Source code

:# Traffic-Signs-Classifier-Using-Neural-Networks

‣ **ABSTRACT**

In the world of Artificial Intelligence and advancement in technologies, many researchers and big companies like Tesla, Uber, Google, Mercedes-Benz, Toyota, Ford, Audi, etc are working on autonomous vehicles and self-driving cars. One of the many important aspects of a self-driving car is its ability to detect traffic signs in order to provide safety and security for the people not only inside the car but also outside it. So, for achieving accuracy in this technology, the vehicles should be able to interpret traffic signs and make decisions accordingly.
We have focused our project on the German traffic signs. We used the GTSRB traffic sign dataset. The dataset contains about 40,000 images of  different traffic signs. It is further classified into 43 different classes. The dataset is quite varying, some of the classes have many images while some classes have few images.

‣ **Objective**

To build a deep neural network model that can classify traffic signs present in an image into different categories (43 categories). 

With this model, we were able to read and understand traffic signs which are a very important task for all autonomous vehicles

────────────────────────────────────────

Task objective: Could you copy exactly the line containing "To build a deep" and each line after it through the end of the records, and nothing else?

The answer:
To build a deep neural network model that can classify traffic signs present in an image into different categories (43 categories). 

With this model, we were able to read and understand traffic signs which are a very important task for all autonomous vehicles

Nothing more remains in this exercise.